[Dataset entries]
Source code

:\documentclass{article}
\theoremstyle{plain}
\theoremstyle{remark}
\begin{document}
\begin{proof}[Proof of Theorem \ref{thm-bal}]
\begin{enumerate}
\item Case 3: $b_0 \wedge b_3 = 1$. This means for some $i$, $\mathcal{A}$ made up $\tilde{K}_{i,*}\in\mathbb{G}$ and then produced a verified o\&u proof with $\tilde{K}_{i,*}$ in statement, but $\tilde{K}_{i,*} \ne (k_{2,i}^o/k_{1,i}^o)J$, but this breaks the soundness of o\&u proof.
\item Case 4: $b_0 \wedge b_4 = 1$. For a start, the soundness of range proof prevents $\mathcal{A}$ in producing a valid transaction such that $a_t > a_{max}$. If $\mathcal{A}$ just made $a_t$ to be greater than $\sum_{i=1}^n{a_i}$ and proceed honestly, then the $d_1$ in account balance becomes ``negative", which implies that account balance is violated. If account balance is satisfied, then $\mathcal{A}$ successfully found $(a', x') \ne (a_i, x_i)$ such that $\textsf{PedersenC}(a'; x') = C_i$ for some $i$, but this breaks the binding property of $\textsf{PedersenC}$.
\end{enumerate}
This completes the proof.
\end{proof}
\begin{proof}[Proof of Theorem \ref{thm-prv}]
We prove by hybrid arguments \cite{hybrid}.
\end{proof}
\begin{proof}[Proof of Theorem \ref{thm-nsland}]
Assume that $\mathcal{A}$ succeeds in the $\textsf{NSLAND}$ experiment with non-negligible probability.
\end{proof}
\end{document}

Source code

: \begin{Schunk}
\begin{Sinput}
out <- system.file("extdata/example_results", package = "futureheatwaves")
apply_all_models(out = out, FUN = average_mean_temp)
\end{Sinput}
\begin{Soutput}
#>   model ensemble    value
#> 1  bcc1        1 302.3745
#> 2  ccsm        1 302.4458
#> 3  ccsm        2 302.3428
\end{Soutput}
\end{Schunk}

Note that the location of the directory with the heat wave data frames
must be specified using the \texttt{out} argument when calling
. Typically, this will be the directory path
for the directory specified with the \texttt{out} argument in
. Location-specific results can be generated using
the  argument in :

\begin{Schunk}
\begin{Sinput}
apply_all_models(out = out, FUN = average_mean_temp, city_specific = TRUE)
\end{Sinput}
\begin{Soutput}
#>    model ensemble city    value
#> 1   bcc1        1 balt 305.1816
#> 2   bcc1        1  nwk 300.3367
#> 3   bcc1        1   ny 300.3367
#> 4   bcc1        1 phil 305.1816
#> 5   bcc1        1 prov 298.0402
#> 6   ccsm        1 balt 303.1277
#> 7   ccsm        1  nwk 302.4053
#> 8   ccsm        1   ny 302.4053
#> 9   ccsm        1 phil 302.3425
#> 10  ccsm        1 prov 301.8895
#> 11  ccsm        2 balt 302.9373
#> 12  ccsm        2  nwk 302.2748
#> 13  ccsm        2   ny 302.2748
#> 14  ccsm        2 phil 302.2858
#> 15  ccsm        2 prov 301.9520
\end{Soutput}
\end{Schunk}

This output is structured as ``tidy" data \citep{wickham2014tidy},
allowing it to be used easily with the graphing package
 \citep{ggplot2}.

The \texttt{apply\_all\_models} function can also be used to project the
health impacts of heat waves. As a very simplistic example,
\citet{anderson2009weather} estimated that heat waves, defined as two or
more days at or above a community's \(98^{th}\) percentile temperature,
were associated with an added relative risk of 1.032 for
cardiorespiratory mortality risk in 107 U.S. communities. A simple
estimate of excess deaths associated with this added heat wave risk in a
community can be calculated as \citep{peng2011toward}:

- [Directions]: Lines in the data that include the word "theoremstyle" should all be copied.

- [Answer below]:
\theoremstyle{plain}
\theoremstyle{remark}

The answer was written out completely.